**Try it:** Using the data below, return all lines in which "shown" appears.

**Exercise inputs:**
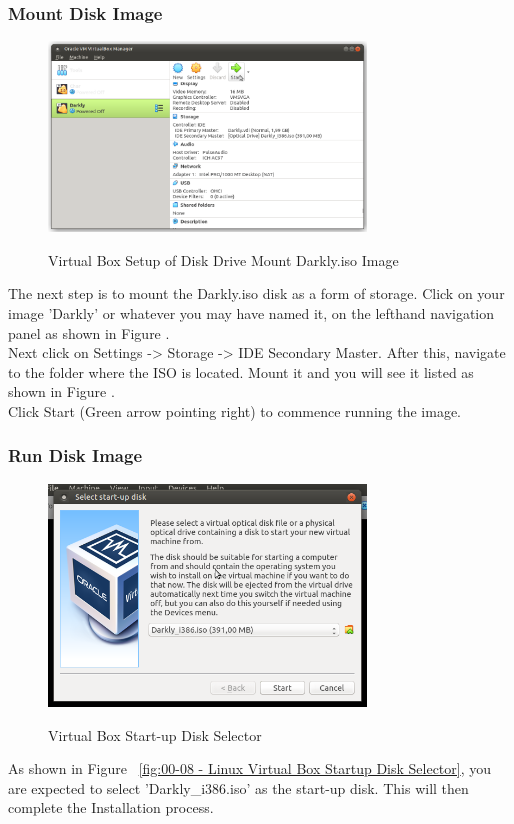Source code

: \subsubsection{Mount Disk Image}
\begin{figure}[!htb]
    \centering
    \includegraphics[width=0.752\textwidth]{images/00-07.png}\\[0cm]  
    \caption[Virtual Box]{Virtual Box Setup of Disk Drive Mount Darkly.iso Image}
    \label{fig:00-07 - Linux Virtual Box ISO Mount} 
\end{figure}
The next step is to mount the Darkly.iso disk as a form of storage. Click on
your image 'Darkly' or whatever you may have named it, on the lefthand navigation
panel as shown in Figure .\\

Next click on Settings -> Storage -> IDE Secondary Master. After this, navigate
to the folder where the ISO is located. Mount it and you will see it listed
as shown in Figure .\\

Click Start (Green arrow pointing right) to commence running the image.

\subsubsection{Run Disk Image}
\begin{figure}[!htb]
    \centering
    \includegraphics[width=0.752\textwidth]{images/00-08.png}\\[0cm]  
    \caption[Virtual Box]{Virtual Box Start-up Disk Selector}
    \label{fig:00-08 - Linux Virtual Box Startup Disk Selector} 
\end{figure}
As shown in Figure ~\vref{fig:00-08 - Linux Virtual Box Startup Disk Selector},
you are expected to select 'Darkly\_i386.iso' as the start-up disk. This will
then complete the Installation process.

**Solution to this problem:**
panel as shown in Figure .\\
as shown in Figure .\\
As shown in Figure ~\vref{fig:00-08 - Linux Virtual Box Startup Disk Selector},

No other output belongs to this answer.